* [Task requirements]:
After finding the line with "This document outlines" in the data below, set down exactly each line through the one with "## Frameworks & Libraries", inclusive, and stop there.

* [Records shown]:
►
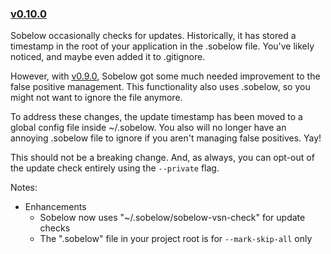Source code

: ### [v0.10.0](#v0100)

Sobelow occasionally checks for updates. Historically, it has stored a timestamp 
in the root of your application in the .sobelow file. You've likely noticed, and 
maybe even added it to .gitignore. 

However, with [v0.9.0](#v090), Sobelow got some much needed improvement to the 
false positive management. This functionality also uses .sobelow, so you might not 
want to ignore the file anymore.

To address these changes, the update timestamp has been moved to a global config 
file inside \~/.sobelow. You also will no longer have an annoying .sobelow file to 
ignore if you aren't managing false positives. Yay!

This should not be a breaking change. And, as always, you can opt-out of the update 
check entirely using the `--private` flag. 

Notes: 

* Enhancements
  * Sobelow now uses "~/.sobelow/sobelow-vsn-check" for update checks
  * The ".sobelow" file in your project root is for `--mark-skip-all` only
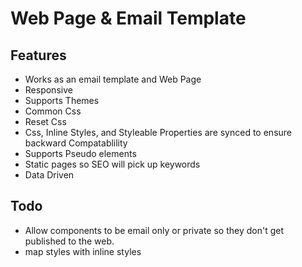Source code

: # Web Page & Email Template

## Features

-   Works as an email template and Web Page
-   Responsive
-   Supports Themes
-   Common Css
-   Reset Css
-   Css, Inline Styles, and Styleable Properties are synced to ensure backward Compatablility
-   Supports Pseudo elements
-   Static pages so SEO will pick up keywords
-   Data Driven

## Todo

-   Allow components to be email only or private so they don't get published to the web.
-   map styles with inline styles
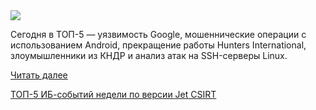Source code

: <!--2025-07-07 13:03:20-->
<div class="yb">
  <div class="rss habr"><img src="https://habrastorage.org/getpro/habr/upload_files/d5b/d6e/2b3/d5bd6e2b35791c02e0ce823d3a24c602.jpg" /><p>Сегодня в ТОП-5 —&nbsp;уязвимость Google, мошеннические операции с использованием Android, прекращение работы Hunters International, злоумышленники из КНДР и анализ атак на SSH-серверы Linux.</p> <a href="https://habr.com/ru/articles/925658/#habracut">Читать далее</a> <p class="titl"><a href="https://habr.com/ru/companies/jetinfosystems/news/925658/?utm_source=habrahabr&utm_medium=rss&utm_campaign=925658">ТОП-5 ИБ-событий недели по версии Jet CSIRT</a></p></div>
</div>
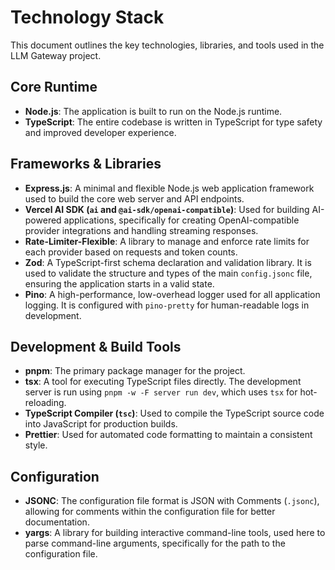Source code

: # Technology Stack

This document outlines the key technologies, libraries, and tools used in the LLM Gateway project.

## Core Runtime

*   **Node.js**: The application is built to run on the Node.js runtime.
*   **TypeScript**: The entire codebase is written in TypeScript for type safety and improved developer experience.

## Frameworks & Libraries

*   **Express.js**: A minimal and flexible Node.js web application framework used to build the core web server and API endpoints.
*   **Vercel AI SDK (`ai` and `@ai-sdk/openai-compatible`)**: Used for building AI-powered applications, specifically for creating OpenAI-compatible provider integrations and handling streaming responses.
*   **Rate-Limiter-Flexible**: A library to manage and enforce rate limits for each provider based on requests and token counts.
*   **Zod**: A TypeScript-first schema declaration and validation library. It is used to validate the structure and types of the main `config.jsonc` file, ensuring the application starts in a valid state.
*   **Pino**: A high-performance, low-overhead logger used for all application logging. It is configured with `pino-pretty` for human-readable logs in development.

## Development & Build Tools

*   **pnpm**: The primary package manager for the project.
*   **tsx**: A tool for executing TypeScript files directly. The development server is run using `pnpm -w -F server run dev`, which uses `tsx` for hot-reloading.
*   **TypeScript Compiler (`tsc`)**: Used to compile the TypeScript source code into JavaScript for production builds.
*   **Prettier**: Used for automated code formatting to maintain a consistent style.

## Configuration

*   **JSONC**: The configuration file format is JSON with Comments (`.jsonc`), allowing for comments within the configuration file for better documentation.
*   **yargs**: A library for building interactive command-line tools, used here to parse command-line arguments, specifically for the path to the configuration file.
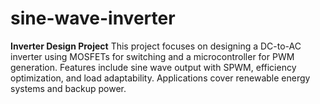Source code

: # sine-wave-inverter
**Inverter Design Project**   This project focuses on designing a DC-to-AC inverter using MOSFETs for switching and a microcontroller for PWM generation. Features include sine wave output with SPWM, efficiency optimization, and load adaptability. Applications cover renewable energy systems and backup power.

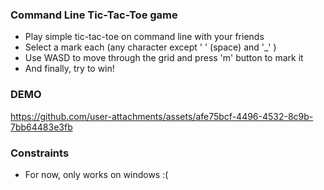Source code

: ### Command Line Tic-Tac-Toe game

- Play simple tic-tac-toe on command line with your friends
- Select a mark each (any character except ' ' (space) and '_' )
- Use WASD to move through the grid and press 'm' button to mark it
- And finally, try to win!

### DEMO
https://github.com/user-attachments/assets/afe75bcf-4496-4532-8c9b-7bb64483e3fb



### Constraints
- For now, only works on windows :(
◄
* [Result of this exercise]:
This document outlines the key technologies, libraries, and tools used in the LLM Gateway project.

## Core Runtime

*   **Node.js**: The application is built to run on the Node.js runtime.
*   **TypeScript**: The entire codebase is written in TypeScript for type safety and improved developer experience.

## Frameworks & Libraries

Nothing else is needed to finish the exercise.